In eight months, I heard many, many staff discussions, but not three meaningful, substantive policy discussions….The lack of even basic policy knowledge, and the only casual interest in knowing more, was somewhat breathtaking.

This weekend, six years after serving in the same White House at the same time as DiIulio, former Bush speechwriter David Frum finally decides that maybe DiIulio was right. What’s more, after listening to Ron Paul and Mike Huckabee burble confidently on about absurdities, he concludes that just maybe the entire conservative movement bears some blame for this state of affairs:

Many of us on the conservative side have fed this monster. (Rightly) aghast at the abuse of expertise by liberal judges, liberal bureaucrats and liberal academics, we have sometimes over-reacted by denying the importance of expertise altogether.

….So now instead of holes in our souls, we conservatives are getting candidates with holes in their heads.

Here’s the lesson to learn: It’s always important to respect the values and principles of the voters. But politicians who want to deliver effective government and positive results have to care about more than values — and have to do more than check their guts. They need to study the problem, master the evidence, and face criticism.

Welcome back to the reality-based community, Mr. Frum. Good luck reining in the beast you and your colleagues have spent the past three decades unchaining.

Via Andrew Sullivan.

UPDATE: Ross Douthat wonders why Frum only mentions Huckabee and Paul:

If you’re going to be hard on the current crop of Republican candidates for making bogus claims about public policy, it seems awfully unfair to leave out the candidate given to running ads in which he announces: “I know that reducing taxes produces more revenue. The Democrats don’t know that. They don’t believe that.” (They don’t believe it, of course, because in the current fiscal landscape you can’t find a serious conservative economist who thinks it’s true.)

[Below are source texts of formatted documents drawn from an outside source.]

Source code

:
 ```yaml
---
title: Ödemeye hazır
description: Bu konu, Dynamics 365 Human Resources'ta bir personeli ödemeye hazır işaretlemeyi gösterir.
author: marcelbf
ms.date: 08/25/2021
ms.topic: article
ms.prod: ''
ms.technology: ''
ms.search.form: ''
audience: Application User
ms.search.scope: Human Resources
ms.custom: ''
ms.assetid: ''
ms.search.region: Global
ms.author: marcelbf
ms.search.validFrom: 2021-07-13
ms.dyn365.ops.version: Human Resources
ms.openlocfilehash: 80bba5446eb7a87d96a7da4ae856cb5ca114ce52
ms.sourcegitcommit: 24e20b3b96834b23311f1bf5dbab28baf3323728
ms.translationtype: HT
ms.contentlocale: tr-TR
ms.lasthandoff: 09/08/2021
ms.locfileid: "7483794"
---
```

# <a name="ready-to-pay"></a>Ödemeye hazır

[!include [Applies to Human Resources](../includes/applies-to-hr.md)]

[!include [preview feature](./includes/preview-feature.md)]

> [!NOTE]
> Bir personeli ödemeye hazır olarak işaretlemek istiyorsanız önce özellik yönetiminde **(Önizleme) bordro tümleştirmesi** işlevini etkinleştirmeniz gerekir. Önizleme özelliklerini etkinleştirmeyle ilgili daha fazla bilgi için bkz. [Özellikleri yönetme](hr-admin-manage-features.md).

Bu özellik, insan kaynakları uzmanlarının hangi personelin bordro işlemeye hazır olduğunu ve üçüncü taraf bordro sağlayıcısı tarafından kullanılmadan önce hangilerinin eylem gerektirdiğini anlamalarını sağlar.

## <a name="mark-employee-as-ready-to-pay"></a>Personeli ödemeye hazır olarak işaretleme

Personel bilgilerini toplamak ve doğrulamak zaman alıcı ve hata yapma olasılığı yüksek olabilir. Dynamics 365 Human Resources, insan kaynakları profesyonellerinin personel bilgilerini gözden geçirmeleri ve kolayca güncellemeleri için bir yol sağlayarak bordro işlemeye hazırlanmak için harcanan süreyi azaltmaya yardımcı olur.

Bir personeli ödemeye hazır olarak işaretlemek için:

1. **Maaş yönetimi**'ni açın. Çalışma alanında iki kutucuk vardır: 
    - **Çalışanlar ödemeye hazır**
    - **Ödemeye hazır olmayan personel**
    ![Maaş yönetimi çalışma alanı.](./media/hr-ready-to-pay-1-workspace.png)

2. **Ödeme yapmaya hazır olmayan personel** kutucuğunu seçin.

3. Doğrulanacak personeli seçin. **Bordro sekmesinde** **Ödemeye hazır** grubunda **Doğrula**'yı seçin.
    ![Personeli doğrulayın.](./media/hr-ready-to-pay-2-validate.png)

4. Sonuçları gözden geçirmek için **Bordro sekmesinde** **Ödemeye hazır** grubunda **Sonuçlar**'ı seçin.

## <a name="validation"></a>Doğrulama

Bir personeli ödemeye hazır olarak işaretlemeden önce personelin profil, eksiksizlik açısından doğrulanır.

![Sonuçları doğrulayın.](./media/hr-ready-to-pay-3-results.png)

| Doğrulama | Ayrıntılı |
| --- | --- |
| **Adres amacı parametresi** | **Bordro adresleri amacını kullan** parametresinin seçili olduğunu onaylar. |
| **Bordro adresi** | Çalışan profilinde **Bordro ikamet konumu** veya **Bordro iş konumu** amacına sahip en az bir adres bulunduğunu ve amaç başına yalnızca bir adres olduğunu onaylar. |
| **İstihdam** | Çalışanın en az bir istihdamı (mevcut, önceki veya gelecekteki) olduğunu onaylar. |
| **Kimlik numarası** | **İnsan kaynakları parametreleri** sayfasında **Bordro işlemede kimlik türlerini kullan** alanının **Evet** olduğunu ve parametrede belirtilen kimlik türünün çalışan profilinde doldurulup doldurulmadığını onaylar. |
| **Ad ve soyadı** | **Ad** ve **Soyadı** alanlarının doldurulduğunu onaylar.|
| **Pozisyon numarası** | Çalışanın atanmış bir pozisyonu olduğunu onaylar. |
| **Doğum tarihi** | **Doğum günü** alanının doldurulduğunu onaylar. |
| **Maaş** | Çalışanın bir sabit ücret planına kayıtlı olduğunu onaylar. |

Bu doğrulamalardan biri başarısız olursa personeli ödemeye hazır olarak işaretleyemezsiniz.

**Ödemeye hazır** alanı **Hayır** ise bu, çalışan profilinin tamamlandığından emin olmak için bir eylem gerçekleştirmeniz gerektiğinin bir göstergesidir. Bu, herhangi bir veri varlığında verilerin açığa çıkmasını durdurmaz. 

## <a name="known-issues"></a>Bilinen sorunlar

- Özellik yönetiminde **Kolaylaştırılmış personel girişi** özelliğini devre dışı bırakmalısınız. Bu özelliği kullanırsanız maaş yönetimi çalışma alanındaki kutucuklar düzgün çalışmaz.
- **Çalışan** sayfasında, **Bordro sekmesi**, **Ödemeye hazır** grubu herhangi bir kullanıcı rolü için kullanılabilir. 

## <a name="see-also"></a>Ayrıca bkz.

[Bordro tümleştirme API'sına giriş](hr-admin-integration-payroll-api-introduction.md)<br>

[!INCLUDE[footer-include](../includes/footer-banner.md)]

….If you’re looking for cases where the Right’s anti-elitism has shaded into outright anti-intellectualism — for cases where, in Frum’s words, a GOP politician has deliberately failed to “study the problem, master the evidence, and face criticism” — Giuliani’s frequent channeling of Larry Kudlow seems like at least as telling an example as anything Mike Huckabee and Ron Paul are peddling.

He’s right. The Fair Tax and the gold standard are crank ideas that, while they tell us something about the candidates who support them, will never actually become public policy. “Tax cuts increase revenue,” on the other hand, not only tells us something about Giuliani, but about the entire modern Republican Party apparatus. I imagine that’s why Frum didn’t include it.